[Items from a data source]
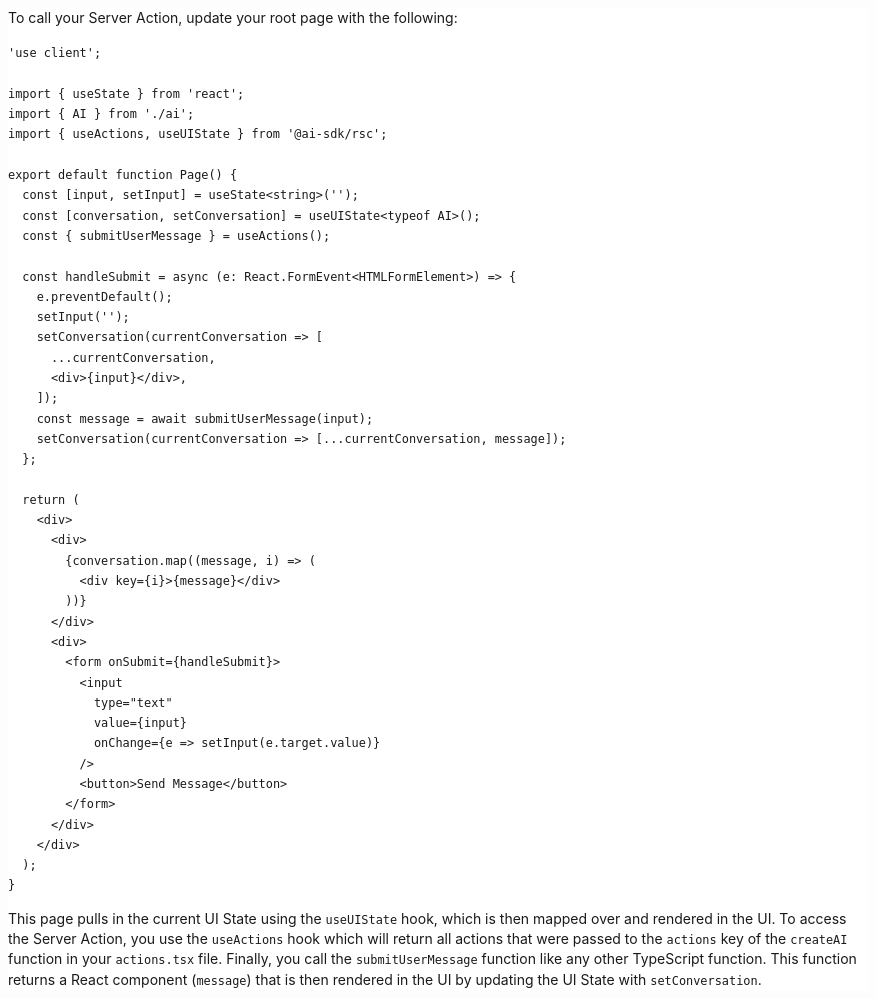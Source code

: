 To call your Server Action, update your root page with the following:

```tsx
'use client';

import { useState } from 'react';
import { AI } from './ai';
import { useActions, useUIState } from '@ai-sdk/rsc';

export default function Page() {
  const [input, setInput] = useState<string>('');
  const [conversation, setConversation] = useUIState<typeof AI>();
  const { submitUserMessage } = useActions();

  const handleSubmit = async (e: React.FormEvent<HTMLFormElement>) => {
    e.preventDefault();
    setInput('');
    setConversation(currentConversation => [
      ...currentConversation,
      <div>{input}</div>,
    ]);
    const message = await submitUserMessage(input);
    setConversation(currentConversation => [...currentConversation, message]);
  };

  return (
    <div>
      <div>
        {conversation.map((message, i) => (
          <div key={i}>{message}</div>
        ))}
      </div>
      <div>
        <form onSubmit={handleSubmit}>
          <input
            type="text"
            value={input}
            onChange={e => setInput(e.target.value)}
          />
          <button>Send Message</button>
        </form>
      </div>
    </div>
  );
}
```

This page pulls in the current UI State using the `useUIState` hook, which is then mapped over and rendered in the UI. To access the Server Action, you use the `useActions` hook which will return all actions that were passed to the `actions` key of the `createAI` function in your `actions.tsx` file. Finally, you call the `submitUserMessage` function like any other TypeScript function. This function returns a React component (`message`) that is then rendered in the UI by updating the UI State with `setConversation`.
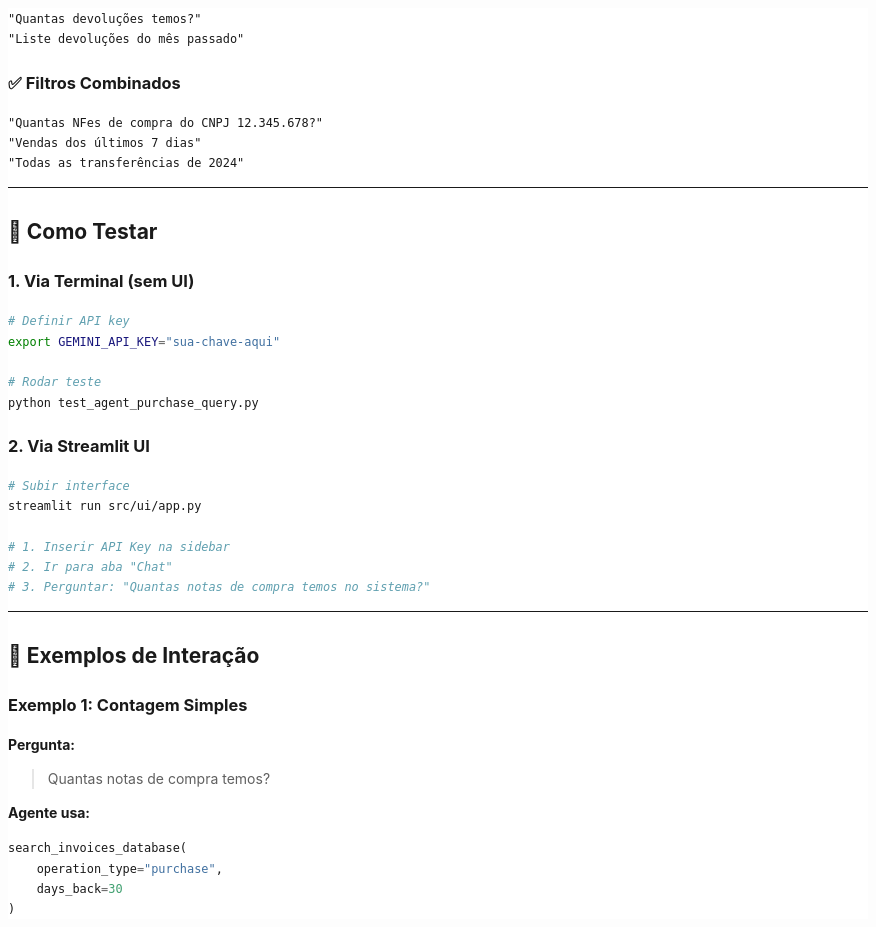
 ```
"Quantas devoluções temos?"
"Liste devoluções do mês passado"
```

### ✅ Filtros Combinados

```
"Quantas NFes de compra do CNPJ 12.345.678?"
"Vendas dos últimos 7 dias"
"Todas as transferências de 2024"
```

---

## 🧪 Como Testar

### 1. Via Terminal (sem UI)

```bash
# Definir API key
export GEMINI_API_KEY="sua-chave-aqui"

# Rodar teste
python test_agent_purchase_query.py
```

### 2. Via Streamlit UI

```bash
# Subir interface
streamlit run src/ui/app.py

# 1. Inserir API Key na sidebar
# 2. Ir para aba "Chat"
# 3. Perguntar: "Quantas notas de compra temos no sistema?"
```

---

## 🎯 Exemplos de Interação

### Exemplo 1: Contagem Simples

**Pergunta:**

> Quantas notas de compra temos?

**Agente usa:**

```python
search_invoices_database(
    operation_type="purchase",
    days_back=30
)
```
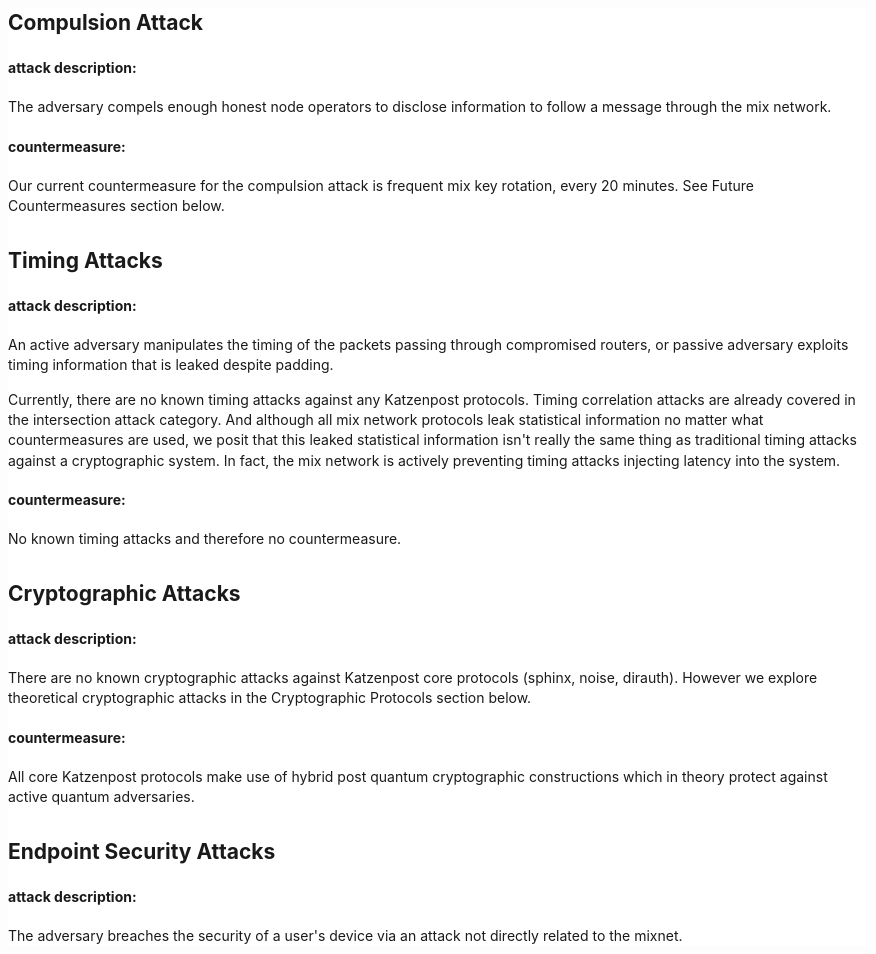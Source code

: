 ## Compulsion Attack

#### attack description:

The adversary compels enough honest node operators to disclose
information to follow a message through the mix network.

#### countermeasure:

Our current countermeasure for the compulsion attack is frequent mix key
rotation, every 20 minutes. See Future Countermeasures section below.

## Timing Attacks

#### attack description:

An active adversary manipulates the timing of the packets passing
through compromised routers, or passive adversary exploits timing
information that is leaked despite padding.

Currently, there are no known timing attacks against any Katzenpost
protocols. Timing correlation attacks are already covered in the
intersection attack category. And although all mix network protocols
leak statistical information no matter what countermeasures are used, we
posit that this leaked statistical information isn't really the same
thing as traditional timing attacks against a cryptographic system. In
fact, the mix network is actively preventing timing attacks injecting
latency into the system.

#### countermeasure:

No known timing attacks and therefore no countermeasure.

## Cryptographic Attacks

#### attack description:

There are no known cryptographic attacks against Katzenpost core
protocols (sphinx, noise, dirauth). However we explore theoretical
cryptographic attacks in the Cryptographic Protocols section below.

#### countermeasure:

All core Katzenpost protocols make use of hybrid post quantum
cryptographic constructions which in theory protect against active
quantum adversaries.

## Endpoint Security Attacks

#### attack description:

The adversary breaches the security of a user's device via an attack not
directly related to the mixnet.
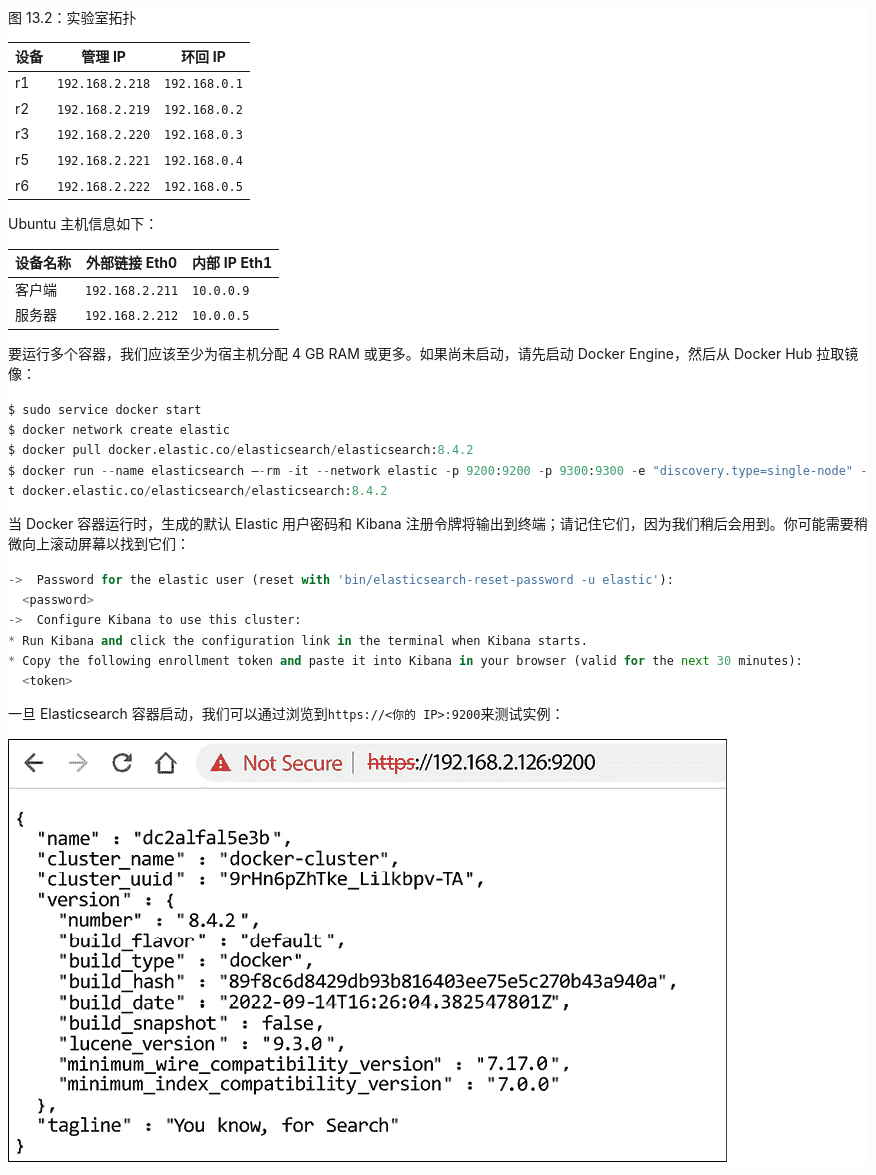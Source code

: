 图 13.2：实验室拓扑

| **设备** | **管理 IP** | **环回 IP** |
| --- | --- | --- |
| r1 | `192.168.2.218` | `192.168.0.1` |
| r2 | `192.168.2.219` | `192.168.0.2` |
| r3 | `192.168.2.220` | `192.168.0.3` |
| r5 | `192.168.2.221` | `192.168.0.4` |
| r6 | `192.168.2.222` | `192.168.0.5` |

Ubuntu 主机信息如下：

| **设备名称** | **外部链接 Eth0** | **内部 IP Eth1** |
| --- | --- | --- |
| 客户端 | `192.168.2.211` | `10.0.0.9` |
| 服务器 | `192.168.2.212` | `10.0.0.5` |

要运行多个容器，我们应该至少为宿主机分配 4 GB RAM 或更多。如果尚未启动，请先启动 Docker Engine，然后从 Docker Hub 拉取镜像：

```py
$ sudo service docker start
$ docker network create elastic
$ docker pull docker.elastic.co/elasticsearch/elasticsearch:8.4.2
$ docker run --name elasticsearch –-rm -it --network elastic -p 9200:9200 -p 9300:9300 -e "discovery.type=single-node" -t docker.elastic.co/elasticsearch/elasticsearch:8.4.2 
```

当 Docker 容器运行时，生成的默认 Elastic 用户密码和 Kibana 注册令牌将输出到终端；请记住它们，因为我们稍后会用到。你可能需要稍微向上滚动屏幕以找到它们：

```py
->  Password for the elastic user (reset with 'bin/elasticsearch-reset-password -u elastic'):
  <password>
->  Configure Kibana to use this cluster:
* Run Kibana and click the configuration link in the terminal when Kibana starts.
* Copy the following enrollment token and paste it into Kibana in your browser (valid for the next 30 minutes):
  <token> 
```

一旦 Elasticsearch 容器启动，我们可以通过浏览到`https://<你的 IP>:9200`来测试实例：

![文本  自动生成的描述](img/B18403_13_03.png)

### EXERCISE BRIEF:
Repeat, word for word, each of the records, omitting any image they hold.

### ANSWER SPACE:
Source code

: To call your Server Action, update your root page with the following:

```tsx
'use client';

import { useState } from 'react';
import { AI } from './ai';
import { useActions, useUIState } from '@ai-sdk/rsc';

export default function Page() {
  const [input, setInput] = useState<string>('');
  const [conversation, setConversation] = useUIState<typeof AI>();
  const { submitUserMessage } = useActions();

  const handleSubmit = async (e: React.FormEvent<HTMLFormElement>) => {
    e.preventDefault();
    setInput('');
    setConversation(currentConversation => [
      ...currentConversation,
      <div>{input}</div>,
    ]);
    const message = await submitUserMessage(input);
    setConversation(currentConversation => [...currentConversation, message]);
  };

  return (
    <div>
      <div>
        {conversation.map((message, i) => (
          <div key={i}>{message}</div>
        ))}
      </div>
      <div>
        <form onSubmit={handleSubmit}>
          <input
            type="text"
            value={input}
            onChange={e => setInput(e.target.value)}
          />
          <button>Send Message</button>
        </form>
      </div>
    </div>
  );
}
```

This page pulls in the current UI State using the `useUIState` hook, which is then mapped over and rendered in the UI. To access the Server Action, you use the `useActions` hook which will return all actions that were passed to the `actions` key of the `createAI` function in your `actions.tsx` file. Finally, you call the `submitUserMessage` function like any other TypeScript function. This function returns a React component (`message`) that is then rendered in the UI by updating the UI State with `setConversation`.
 ```
"Quantas devoluções temos?"
"Liste devoluções do mês passado"
```

### ✅ Filtros Combinados

```
"Quantas NFes de compra do CNPJ 12.345.678?"
"Vendas dos últimos 7 dias"
"Todas as transferências de 2024"
```

---

## 🧪 Como Testar

### 1. Via Terminal (sem UI)

```bash
# Definir API key
export GEMINI_API_KEY="sua-chave-aqui"

# Rodar teste
python test_agent_purchase_query.py
```

### 2. Via Streamlit UI

```bash
# Subir interface
streamlit run src/ui/app.py

# 1. Inserir API Key na sidebar
# 2. Ir para aba "Chat"
# 3. Perguntar: "Quantas notas de compra temos no sistema?"
```

---

## 🎯 Exemplos de Interação

### Exemplo 1: Contagem Simples

**Pergunta:**

> Quantas notas de compra temos?

**Agente usa:**

```python
search_invoices_database(
    operation_type="purchase",
    days_back=30
)
```
Source code

: ## Compulsion Attack

#### attack description:

The adversary compels enough honest node operators to disclose
information to follow a message through the mix network.

#### countermeasure:

Our current countermeasure for the compulsion attack is frequent mix key
rotation, every 20 minutes. See Future Countermeasures section below.

## Timing Attacks

#### attack description:

An active adversary manipulates the timing of the packets passing
through compromised routers, or passive adversary exploits timing
information that is leaked despite padding.

Currently, there are no known timing attacks against any Katzenpost
protocols. Timing correlation attacks are already covered in the
intersection attack category. And although all mix network protocols
leak statistical information no matter what countermeasures are used, we
posit that this leaked statistical information isn't really the same
thing as traditional timing attacks against a cryptographic system. In
fact, the mix network is actively preventing timing attacks injecting
latency into the system.

#### countermeasure:

No known timing attacks and therefore no countermeasure.

## Cryptographic Attacks

#### attack description:

There are no known cryptographic attacks against Katzenpost core
protocols (sphinx, noise, dirauth). However we explore theoretical
cryptographic attacks in the Cryptographic Protocols section below.

#### countermeasure:

All core Katzenpost protocols make use of hybrid post quantum
cryptographic constructions which in theory protect against active
quantum adversaries.

## Endpoint Security Attacks

#### attack description:

The adversary breaches the security of a user's device via an attack not
directly related to the mixnet.
Source code

: 图 13.2：实验室拓扑

| **设备** | **管理 IP** | **环回 IP** |
| --- | --- | --- |
| r1 | `192.168.2.218` | `192.168.0.1` |
| r2 | `192.168.2.219` | `192.168.0.2` |
| r3 | `192.168.2.220` | `192.168.0.3` |
| r5 | `192.168.2.221` | `192.168.0.4` |
| r6 | `192.168.2.222` | `192.168.0.5` |

Ubuntu 主机信息如下：

| **设备名称** | **外部链接 Eth0** | **内部 IP Eth1** |
| --- | --- | --- |
| 客户端 | `192.168.2.211` | `10.0.0.9` |
| 服务器 | `192.168.2.212` | `10.0.0.5` |

要运行多个容器，我们应该至少为宿主机分配 4 GB RAM 或更多。如果尚未启动，请先启动 Docker Engine，然后从 Docker Hub 拉取镜像：

```py
$ sudo service docker start
$ docker network create elastic
$ docker pull docker.elastic.co/elasticsearch/elasticsearch:8.4.2
$ docker run --name elasticsearch –-rm -it --network elastic -p 9200:9200 -p 9300:9300 -e "discovery.type=single-node" -t docker.elastic.co/elasticsearch/elasticsearch:8.4.2 
```

当 Docker 容器运行时，生成的默认 Elastic 用户密码和 Kibana 注册令牌将输出到终端；请记住它们，因为我们稍后会用到。你可能需要稍微向上滚动屏幕以找到它们：

```py
->  Password for the elastic user (reset with 'bin/elasticsearch-reset-password -u elastic'):
  <password>
->  Configure Kibana to use this cluster:
* Run Kibana and click the configuration link in the terminal when Kibana starts.
* Copy the following enrollment token and paste it into Kibana in your browser (valid for the next 30 minutes):
  <token> 
```

一旦 Elasticsearch 容器启动，我们可以通过浏览到`https://<你的 IP>:9200`来测试实例：

![文本  自动生成的描述](img/B18403_13_03.png)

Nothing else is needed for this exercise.